The new legislation also prohibits the desecration of license plates honoring military personnel.
Prosecutors may initiate public interest litigation in cases of defamation of the military and the violation of their rights and legitimate interests that have seriously affected the performance of their functions and missions and harmed the public interests of society, in accordance with the new law. .
The new law adds to a number of legal tools that already prohibit the defamation of revolutionary “martyrs,” including revisions to the country’s penal code and a 2018 Heroes and Martyrs Protection Act, the South China Morning Post reported, based in Hong Kong.
Commenting on the new law, Song Zhongping, a former PLA instructor and Hong Kong-based military affairs commentator, said the legislation that also covers the families of service personnel was intended to reinforce the Army’s sense of mission. People’s Liberation.
“Previously, our legal instruments were not complete and this new law will provide more comprehensive protection for the rights and honors of our soldiers,” Song told the Post.
“[We must recognise] that military conflicts in the future can be very intense, and it is very important to ensure that the military is well respected in society, ”he said.
On May 31, an Internet celebrity in China was sentenced for “defaming” Chinese soldiers killed in a clash with Indian troops in the Galwan Valley last year.
Qiu Ziming, who had more than 2.5 million followers, received an eight-month jail term, the state-run Global Times reported on June 1.
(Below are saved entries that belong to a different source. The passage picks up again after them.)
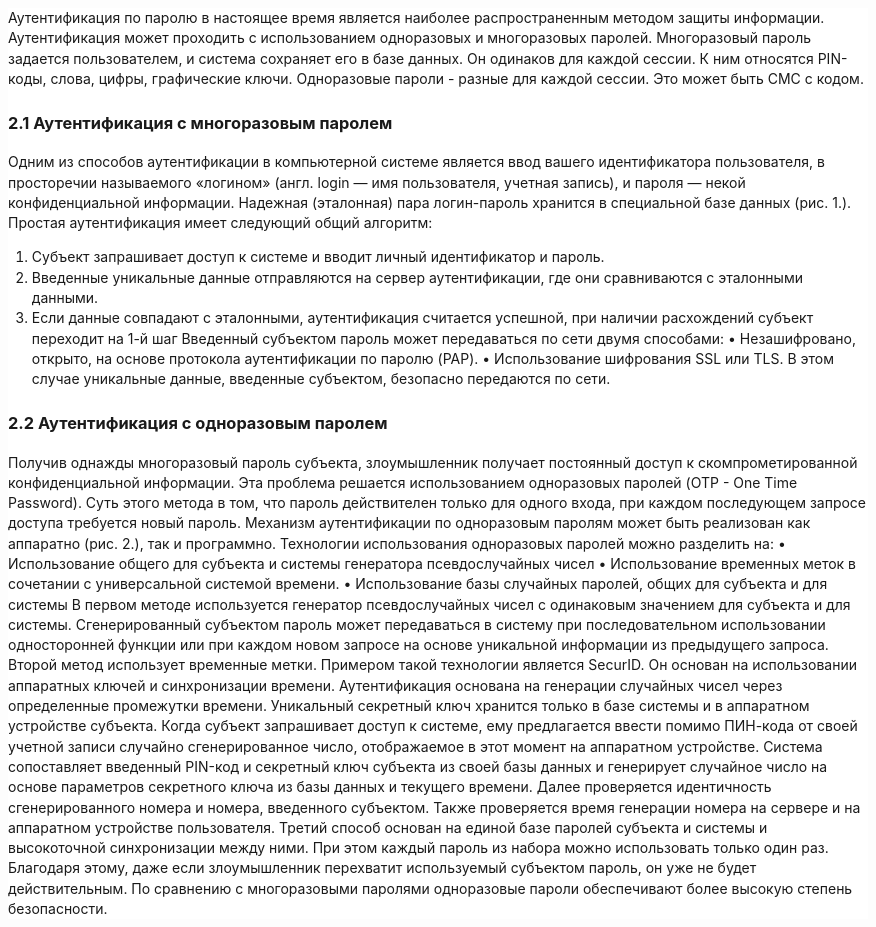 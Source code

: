 Аутентификация по паролю в настоящее время является наиболее распространенным методом защиты информации. Аутентификация может проходить с использованием одноразовых и многоразовых паролей. Многоразовый пароль задается пользователем, и система сохраняет его в базе данных. Он одинаков для каждой сессии. К ним относятся PIN-коды, слова, цифры, графические ключи. Одноразовые пароли - разные для каждой сессии. Это может быть СМС с кодом.

### 2.1 Аутентификация с многоразовым паролем

Одним из способов аутентификации в компьютерной системе является ввод вашего идентификатора пользователя, в просторечии называемого «логином» (англ. login — имя пользователя, учетная запись), и пароля — некой конфиденциальной информации. Надежная (эталонная) пара логин-пароль хранится в специальной базе данных (рис. 1.).
Простая аутентификация имеет следующий общий алгоритм:
1. Субъект запрашивает доступ к системе и вводит личный идентификатор и пароль.
2. Введенные уникальные данные отправляются на сервер аутентификации, где они сравниваются с эталонными данными.
3. Если данные совпадают с эталонными, аутентификация считается успешной, при наличии расхождений субъект переходит на 1-й шаг
Введенный субъектом пароль может передаваться по сети двумя способами:
• Незашифровано, открыто, на основе протокола аутентификации по паролю (PAP).
• Использование шифрования SSL или TLS. В этом случае уникальные данные, введенные субъектом, безопасно передаются по сети.

### 2.2 Аутентификация с одноразовым паролем

Получив однажды многоразовый пароль субъекта, злоумышленник получает постоянный доступ к скомпрометированной конфиденциальной информации. Эта проблема решается использованием одноразовых паролей (OTP - One Time Password). Суть этого метода в том, что пароль действителен только для одного входа, при каждом последующем запросе доступа требуется новый пароль. Механизм аутентификации по одноразовым паролям может быть реализован как аппаратно (рис. 2.), так и программно.
Технологии использования одноразовых паролей можно разделить на:
• Использование общего для субъекта и системы генератора псевдослучайных чисел
• Использование временных меток в сочетании с универсальной системой времени.
• Использование базы случайных паролей, общих для субъекта и для системы
В первом методе используется генератор псевдослучайных чисел с одинаковым значением для субъекта и для системы. Сгенерированный субъектом пароль может передаваться в систему при последовательном использовании односторонней функции или при каждом новом запросе на основе уникальной информации из предыдущего запроса.
Второй метод использует временные метки. Примером такой технологии является SecurID. Он основан на использовании аппаратных ключей и синхронизации времени. Аутентификация основана на генерации случайных чисел через определенные промежутки времени. Уникальный секретный ключ хранится только в базе системы и в аппаратном устройстве субъекта. Когда субъект запрашивает доступ к системе, ему предлагается ввести помимо ПИН-кода от своей учетной записи случайно сгенерированное число, отображаемое в этот момент на аппаратном устройстве. Система сопоставляет введенный PIN-код и секретный ключ субъекта из своей базы данных и генерирует случайное число на основе параметров секретного ключа из базы данных и текущего времени. Далее проверяется идентичность сгенерированного номера и номера, введенного субъектом. Также проверяется время генерации номера на сервере и на аппаратном устройстве пользователя.
Третий способ основан на единой базе паролей субъекта и системы и высокоточной синхронизации между ними. При этом каждый пароль из набора можно использовать только один раз. Благодаря этому, даже если злоумышленник перехватит используемый субъектом пароль, он уже не будет действительным.
По сравнению с многоразовыми паролями одноразовые пароли обеспечивают более высокую степень безопасности.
This was the first reported case of an accused suspect after China passed a new law in 2018 that stipulates that it is illegal to defame the country’s heroes and martyrs.
Qiu, known as “Labixiaoqiu” online, was also ordered to publicly apologize through major national portals and national media within 10 days to remove the negative impact, ruled a court in Nanjing, province of Jiangsu, in eastern China.
While the Indian Army quickly announced that 20 of its personnel were killed in the clash with Chinese soldiers on June 15 last year, it took the Chinese People’s Liberation Army (PLA) about eight months to reveal that it had lost to four of his military personnel and one. the officer was injured.